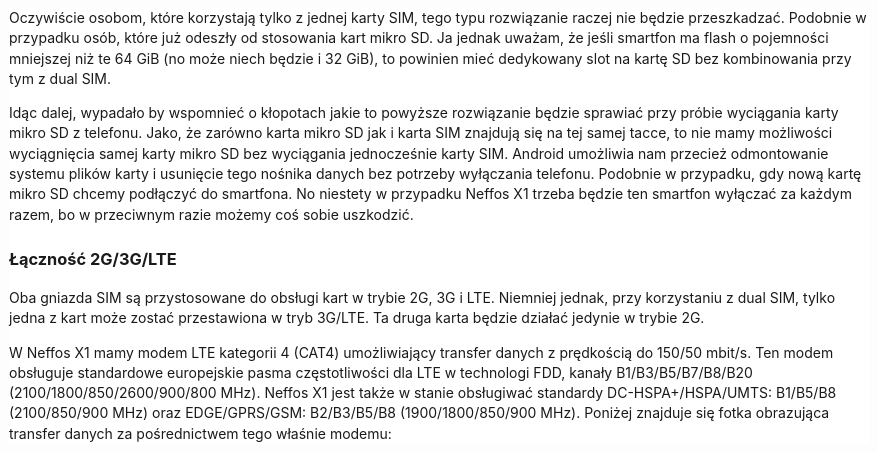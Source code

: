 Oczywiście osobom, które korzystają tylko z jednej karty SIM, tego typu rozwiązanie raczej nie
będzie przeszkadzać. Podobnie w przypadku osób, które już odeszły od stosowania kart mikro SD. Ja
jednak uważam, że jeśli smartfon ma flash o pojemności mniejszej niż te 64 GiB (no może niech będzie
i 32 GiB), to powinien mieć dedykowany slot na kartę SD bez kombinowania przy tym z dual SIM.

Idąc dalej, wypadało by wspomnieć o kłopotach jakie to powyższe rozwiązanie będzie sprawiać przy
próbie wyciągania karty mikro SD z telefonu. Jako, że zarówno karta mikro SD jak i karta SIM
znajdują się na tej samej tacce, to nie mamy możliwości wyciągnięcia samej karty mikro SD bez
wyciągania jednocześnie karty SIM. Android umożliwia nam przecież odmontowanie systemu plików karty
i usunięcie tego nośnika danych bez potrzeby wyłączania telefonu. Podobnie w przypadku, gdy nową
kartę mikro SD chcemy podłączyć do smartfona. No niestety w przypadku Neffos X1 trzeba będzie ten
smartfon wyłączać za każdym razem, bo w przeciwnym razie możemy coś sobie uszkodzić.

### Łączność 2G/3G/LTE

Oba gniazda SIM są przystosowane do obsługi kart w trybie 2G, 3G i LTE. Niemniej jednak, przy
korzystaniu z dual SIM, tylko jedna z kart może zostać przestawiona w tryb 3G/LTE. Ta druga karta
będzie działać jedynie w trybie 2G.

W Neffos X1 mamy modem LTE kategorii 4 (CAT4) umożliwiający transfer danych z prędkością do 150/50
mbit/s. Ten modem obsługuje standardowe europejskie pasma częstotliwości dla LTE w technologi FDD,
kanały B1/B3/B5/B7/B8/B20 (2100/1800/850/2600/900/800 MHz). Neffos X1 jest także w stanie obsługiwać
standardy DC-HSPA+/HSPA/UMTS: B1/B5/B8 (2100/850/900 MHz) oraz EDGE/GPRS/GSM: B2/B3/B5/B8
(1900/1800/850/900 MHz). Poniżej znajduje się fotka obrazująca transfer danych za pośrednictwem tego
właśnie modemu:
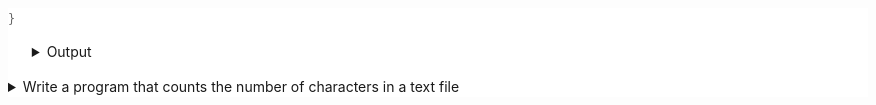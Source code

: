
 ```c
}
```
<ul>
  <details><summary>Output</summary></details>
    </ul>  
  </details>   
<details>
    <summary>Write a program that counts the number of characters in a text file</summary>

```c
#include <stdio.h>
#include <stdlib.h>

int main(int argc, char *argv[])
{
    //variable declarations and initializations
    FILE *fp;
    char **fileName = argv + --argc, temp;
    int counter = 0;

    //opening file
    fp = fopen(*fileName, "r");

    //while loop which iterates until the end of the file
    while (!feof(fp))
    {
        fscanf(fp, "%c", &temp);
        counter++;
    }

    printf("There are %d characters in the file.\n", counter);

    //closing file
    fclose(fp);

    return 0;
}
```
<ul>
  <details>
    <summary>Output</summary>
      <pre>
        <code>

### [Assignment]
From the listing above, output exactly the run of lines that starts with the line containing "korzystaniu z dual" and ends with the line containing "mbit/s. Ten modem".

### [Result for this task]
korzystaniu z dual SIM, tylko jedna z kart może zostać przestawiona w tryb 3G/LTE. Ta druga karta
będzie działać jedynie w trybie 2G.

W Neffos X1 mamy modem LTE kategorii 4 (CAT4) umożliwiający transfer danych z prędkością do 150/50
mbit/s. Ten modem obsługuje standardowe europejskie pasma częstotliwości dla LTE w technologi FDD,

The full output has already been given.